• **PROBLEM REQUIREMENTS**
Copy each record exactly and skip its pictures.

═════ DATA

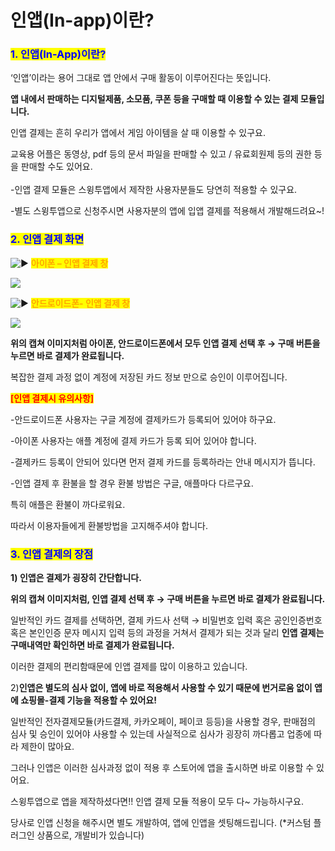 # 인앱(In-app)이란?

### <mark style="color:blue;">**1. 인앱(In-App)이란?**</mark>

‘인앱’이라는 용어 그대로 앱 안에서 구매 활동이 이루어진다는 뜻입니다.

**앱 내에서 판매하는 디지털제품, 소모품, 쿠폰 등을 구매할 때 이용할 수 있는 결제 모듈입니다.**&#x20;

인앱 결제는 흔히 우리가 앱에서 게임 아이템을 살 때 이용할 수 있구요.

교육용 어플은 동영상, pdf 등의 문서 파일을 판매할 수 있고 / 유료회원제 등의 권한 등을 판매할 수도 있어요.\
\
\-인앱 결제 모듈은 스윙투앱에서 제작한 사용자분들도 당연히 적용할 수 있구요.

\-별도 스윙투앱으로 신청주시면 사용자분의 앱에 입앱 결제를 적용해서 개발해드려요\~!



### <mark style="color:blue;">**2. 인앱 결제 화면**</mark>

<img src="https://s.w.org/images/core/emoji/11/svg/25b6.svg" alt="▶" data-size="line"> <mark style="color:orange;">**아이폰 – 인앱 결제 창**</mark>

![](https://wp.swing2app.co.kr/wp-content/uploads/2018/10/%EC%9D%B8%EC%95%B1%EA%B2%B0%EC%A0%9C2-1-511x1024.png)

<img src="https://s.w.org/images/core/emoji/11/svg/25b6.svg" alt="▶" data-size="line"> <mark style="color:orange;">**안드로이드폰- 인앱 결제 창**</mark>

![](https://wp.swing2app.co.kr/wp-content/uploads/2018/10/%EC%9D%B8%EC%95%B1%EA%B2%B0%EC%A0%9C1-1002x1024.png)

**위의 캡쳐 이미지처럼 아이폰, 안드로이드폰에서 모두  인앱 결제 선택 후 → 구매 버튼을 누르면 바로 결제가 완료됩니다.**

복잡한 결제 과정 없이 계정에 저장된 카드 정보 만으로 승인이 이루어집니다.



<mark style="color:red;">**\[인앱 결제시 유의사항]**</mark>

\-안드로이드폰 사용자는 구글 계정에  결제카드가 등록되어 있어야 하구요.

\-아이폰 사용자는 애플 계정에 결제 카드가 등록 되어 있어야 합니다.

\-결제카드 등록이 안되어 있다면 먼저 결제 카드를 등록하라는 안내 메시지가 뜹니다.

\-인앱 결제 후 환불을 할 경우 환불 방법은  구글, 애플마다 다르구요.

특히 애플은 환불이 까다로워요.

따라서 이용자들에게 환불방법을 고지해주셔야 합니다.



### <mark style="color:blue;">**3. 인앱 결제의 장점**</mark>

**1) 인앱은 결제가 굉장히 간단합니다.**&#x20;

**위의 캡쳐 이미지처럼,  인앱 결제 선택 후 → 구매 버튼을 누르면 바로 결제가 완료됩니다.**

일반적인 카드 결제를 선택하면, 결제 카드사 선택 → 비밀번호 입력 혹은 공인인증번호 혹은 본인인증 문자 메시지 입력 등의 과정을 거쳐서 결제가 되는 것과 달리 **인앱 결제는 구매내역만 확인하면 바로 결제가 완료됩니다.**&#x20;

이러한 결제의 편리함때문에 인앱 결제를 많이 이용하고 있습니다.&#x20;

2\)**인앱은 별도의 심사 없이, 앱에 바로 적용해서 사용할 수 있기 때문에 번거로움 없이 앱에 쇼핑몰-결제 기능을 적용할 수 있어요!**

일반적인 전자결제모듈(카드결제, 카카오페이, 페이코 등등)을 사용할 경우, 판매점의 심사 및 승인이 있어야 사용할 수 있는데 사실적으로 심사가 굉장히 까다롭고 업종에 따라 제한이 많아요.

그러나 인앱은 이러한 심사과정 없이 적용 후 스토어에 앱을 출시하면 바로 이용할 수 있어요.



스윙투앱으로 앱을 제작하셨다면!!  인앱 결제 모듈 적용이 모두 다\~ 가능하시구요.

당사로 인앱 신청을 해주시면 별도 개발하여, 앱에 인앱을 셋팅해드립니다. (\*커스텀 플러그인 상품으로, 개발비가 있습니다)&#x20;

══════════

• **EXERCISE ANSWER**
 # 인앱(In-app)이란?

### <mark style="color:blue;">**1. 인앱(In-App)이란?**</mark>

‘인앱’이라는 용어 그대로 앱 안에서 구매 활동이 이루어진다는 뜻입니다.

**앱 내에서 판매하는 디지털제품, 소모품, 쿠폰 등을 구매할 때 이용할 수 있는 결제 모듈입니다.**&#x20;

인앱 결제는 흔히 우리가 앱에서 게임 아이템을 살 때 이용할 수 있구요.

교육용 어플은 동영상, pdf 등의 문서 파일을 판매할 수 있고 / 유료회원제 등의 권한 등을 판매할 수도 있어요.\
\
\-인앱 결제 모듈은 스윙투앱에서 제작한 사용자분들도 당연히 적용할 수 있구요.

\-별도 스윙투앱으로 신청주시면 사용자분의 앱에 입앱 결제를 적용해서 개발해드려요\~!



### <mark style="color:blue;">**2. 인앱 결제 화면**</mark>

<img src="https://s.w.org/images/core/emoji/11/svg/25b6.svg" alt="▶" data-size="line"> <mark style="color:orange;">**아이폰 – 인앱 결제 창**</mark>

![](https://wp.swing2app.co.kr/wp-content/uploads/2018/10/%EC%9D%B8%EC%95%B1%EA%B2%B0%EC%A0%9C2-1-511x1024.png)

<img src="https://s.w.org/images/core/emoji/11/svg/25b6.svg" alt="▶" data-size="line"> <mark style="color:orange;">**안드로이드폰- 인앱 결제 창**</mark>

![](https://wp.swing2app.co.kr/wp-content/uploads/2018/10/%EC%9D%B8%EC%95%B1%EA%B2%B0%EC%A0%9C1-1002x1024.png)

**위의 캡쳐 이미지처럼 아이폰, 안드로이드폰에서 모두  인앱 결제 선택 후 → 구매 버튼을 누르면 바로 결제가 완료됩니다.**

복잡한 결제 과정 없이 계정에 저장된 카드 정보 만으로 승인이 이루어집니다.



<mark style="color:red;">**\[인앱 결제시 유의사항]**</mark>

\-안드로이드폰 사용자는 구글 계정에  결제카드가 등록되어 있어야 하구요.

\-아이폰 사용자는 애플 계정에 결제 카드가 등록 되어 있어야 합니다.

\-결제카드 등록이 안되어 있다면 먼저 결제 카드를 등록하라는 안내 메시지가 뜹니다.

\-인앱 결제 후 환불을 할 경우 환불 방법은  구글, 애플마다 다르구요.

특히 애플은 환불이 까다로워요.

따라서 이용자들에게 환불방법을 고지해주셔야 합니다.



### <mark style="color:blue;">**3. 인앱 결제의 장점**</mark>

**1) 인앱은 결제가 굉장히 간단합니다.**&#x20;

**위의 캡쳐 이미지처럼,  인앱 결제 선택 후 → 구매 버튼을 누르면 바로 결제가 완료됩니다.**

일반적인 카드 결제를 선택하면, 결제 카드사 선택 → 비밀번호 입력 혹은 공인인증번호 혹은 본인인증 문자 메시지 입력 등의 과정을 거쳐서 결제가 되는 것과 달리 **인앱 결제는 구매내역만 확인하면 바로 결제가 완료됩니다.**&#x20;

이러한 결제의 편리함때문에 인앱 결제를 많이 이용하고 있습니다.&#x20;

2\)**인앱은 별도의 심사 없이, 앱에 바로 적용해서 사용할 수 있기 때문에 번거로움 없이 앱에 쇼핑몰-결제 기능을 적용할 수 있어요!**

일반적인 전자결제모듈(카드결제, 카카오페이, 페이코 등등)을 사용할 경우, 판매점의 심사 및 승인이 있어야 사용할 수 있는데 사실적으로 심사가 굉장히 까다롭고 업종에 따라 제한이 많아요.

그러나 인앱은 이러한 심사과정 없이 적용 후 스토어에 앱을 출시하면 바로 이용할 수 있어요.



스윙투앱으로 앱을 제작하셨다면!!  인앱 결제 모듈 적용이 모두 다\~ 가능하시구요.

당사로 인앱 신청을 해주시면 별도 개발하여, 앱에 인앱을 셋팅해드립니다. (\*커스텀 플러그인 상품으로, 개발비가 있습니다)&#x20;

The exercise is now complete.